Mangalagiri fabric is popular for its unique weaving pattern, durability, and zari borders. Unlike many traditional weaves, it has no printed or painted designs—just pure, handwoven elegance.

3. What is the difference between khadi and handloom?

Khadi is both hand-spun and handwoven, while handloom fabrics are woven using machines or looms but may not necessarily be hand-spun. Khadi is more eco-friendly and sustainable.

4. How is khadi cotton made in Andhra Pradesh?

In towns like Ponduru and Mangalagiri, khadi is created through a process involving hand spinning on a charkha and hand weaving on traditional looms. The fabric is chemical-free and uses natural dyes.

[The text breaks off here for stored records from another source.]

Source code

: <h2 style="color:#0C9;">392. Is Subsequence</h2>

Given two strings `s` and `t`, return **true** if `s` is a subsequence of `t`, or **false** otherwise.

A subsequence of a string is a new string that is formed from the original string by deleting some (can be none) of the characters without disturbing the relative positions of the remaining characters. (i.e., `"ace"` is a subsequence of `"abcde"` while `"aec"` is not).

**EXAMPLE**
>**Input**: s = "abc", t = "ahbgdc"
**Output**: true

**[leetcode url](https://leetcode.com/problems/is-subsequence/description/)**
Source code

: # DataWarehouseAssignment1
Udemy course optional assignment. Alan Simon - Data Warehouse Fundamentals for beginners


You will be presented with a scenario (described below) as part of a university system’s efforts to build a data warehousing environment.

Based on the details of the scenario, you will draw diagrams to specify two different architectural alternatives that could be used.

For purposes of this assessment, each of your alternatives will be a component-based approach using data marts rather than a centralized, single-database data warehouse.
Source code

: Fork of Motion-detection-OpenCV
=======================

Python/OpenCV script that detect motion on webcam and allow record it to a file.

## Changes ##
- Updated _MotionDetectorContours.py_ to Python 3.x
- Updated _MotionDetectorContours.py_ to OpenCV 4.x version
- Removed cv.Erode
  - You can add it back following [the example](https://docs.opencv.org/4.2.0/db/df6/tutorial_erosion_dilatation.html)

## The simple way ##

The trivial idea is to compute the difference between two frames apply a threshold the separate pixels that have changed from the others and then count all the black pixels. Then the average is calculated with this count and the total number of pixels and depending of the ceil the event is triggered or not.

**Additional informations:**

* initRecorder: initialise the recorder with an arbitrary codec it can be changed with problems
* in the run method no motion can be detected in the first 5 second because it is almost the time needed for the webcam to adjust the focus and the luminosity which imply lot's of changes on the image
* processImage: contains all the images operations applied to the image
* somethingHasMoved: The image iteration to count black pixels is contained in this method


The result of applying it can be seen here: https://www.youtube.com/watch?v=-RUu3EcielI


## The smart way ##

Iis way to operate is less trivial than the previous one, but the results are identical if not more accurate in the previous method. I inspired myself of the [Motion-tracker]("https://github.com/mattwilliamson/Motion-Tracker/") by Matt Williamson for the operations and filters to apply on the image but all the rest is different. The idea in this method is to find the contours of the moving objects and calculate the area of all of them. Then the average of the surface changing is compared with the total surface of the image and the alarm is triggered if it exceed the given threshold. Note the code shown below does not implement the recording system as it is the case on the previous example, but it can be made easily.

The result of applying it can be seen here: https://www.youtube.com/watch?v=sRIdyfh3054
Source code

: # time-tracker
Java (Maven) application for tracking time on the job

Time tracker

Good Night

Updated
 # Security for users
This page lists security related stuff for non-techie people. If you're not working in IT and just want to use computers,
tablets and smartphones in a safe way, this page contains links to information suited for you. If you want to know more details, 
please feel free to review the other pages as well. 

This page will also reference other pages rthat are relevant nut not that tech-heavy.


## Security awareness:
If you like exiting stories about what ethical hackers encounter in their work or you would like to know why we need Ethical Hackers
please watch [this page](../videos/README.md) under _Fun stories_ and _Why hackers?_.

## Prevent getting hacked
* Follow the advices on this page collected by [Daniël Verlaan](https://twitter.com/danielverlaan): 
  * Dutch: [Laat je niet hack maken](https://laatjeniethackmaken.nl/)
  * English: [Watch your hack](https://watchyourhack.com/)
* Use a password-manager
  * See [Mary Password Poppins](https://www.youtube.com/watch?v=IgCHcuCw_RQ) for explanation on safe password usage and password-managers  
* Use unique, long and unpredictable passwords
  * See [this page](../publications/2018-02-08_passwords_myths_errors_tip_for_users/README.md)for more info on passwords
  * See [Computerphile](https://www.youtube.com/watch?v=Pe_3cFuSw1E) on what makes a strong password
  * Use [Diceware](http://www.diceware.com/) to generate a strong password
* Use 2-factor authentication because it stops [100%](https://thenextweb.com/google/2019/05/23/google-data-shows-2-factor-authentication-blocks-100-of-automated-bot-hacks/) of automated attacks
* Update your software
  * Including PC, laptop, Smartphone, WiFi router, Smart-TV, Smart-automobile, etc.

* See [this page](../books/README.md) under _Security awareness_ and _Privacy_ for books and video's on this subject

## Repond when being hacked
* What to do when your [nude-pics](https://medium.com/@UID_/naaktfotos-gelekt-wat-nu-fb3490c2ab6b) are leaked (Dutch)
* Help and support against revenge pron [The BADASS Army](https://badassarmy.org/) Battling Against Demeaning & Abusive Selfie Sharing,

5. Which are the most famous khadi cotton-producing towns in Andhra Pradesh?

Key towns include:

  • Ponduru (Srikakulam District) – fine-count khadi

  • Mangalagiri (Guntur District) – sarees and dress materials

  • Venkatagiri (Nellore District) – cotton and silk mix sarees

  • Dharmavaram (Anantapur) – cotton-silk hybrid weaves

6. Is khadi industry profitable in Andhra Pradesh?

Yes, with rising demand for sustainable fashion and government support through Khadi and Village Industries Commission (KVIC), the khadi sector is regaining its prominence and can be profitable.

7. Where can I buy authentic Ponduru or Mangalagiri khadi fabric?

You can purchase authentic khadi at:

  • KVIC Khadi Bhandars

  • Local handloom expos

  • State-run AP Handicrafts stores

  • Online platforms featuring weavers’ cooperatives

8. How does the khadi industry support rural livelihoods in Andhra Pradesh?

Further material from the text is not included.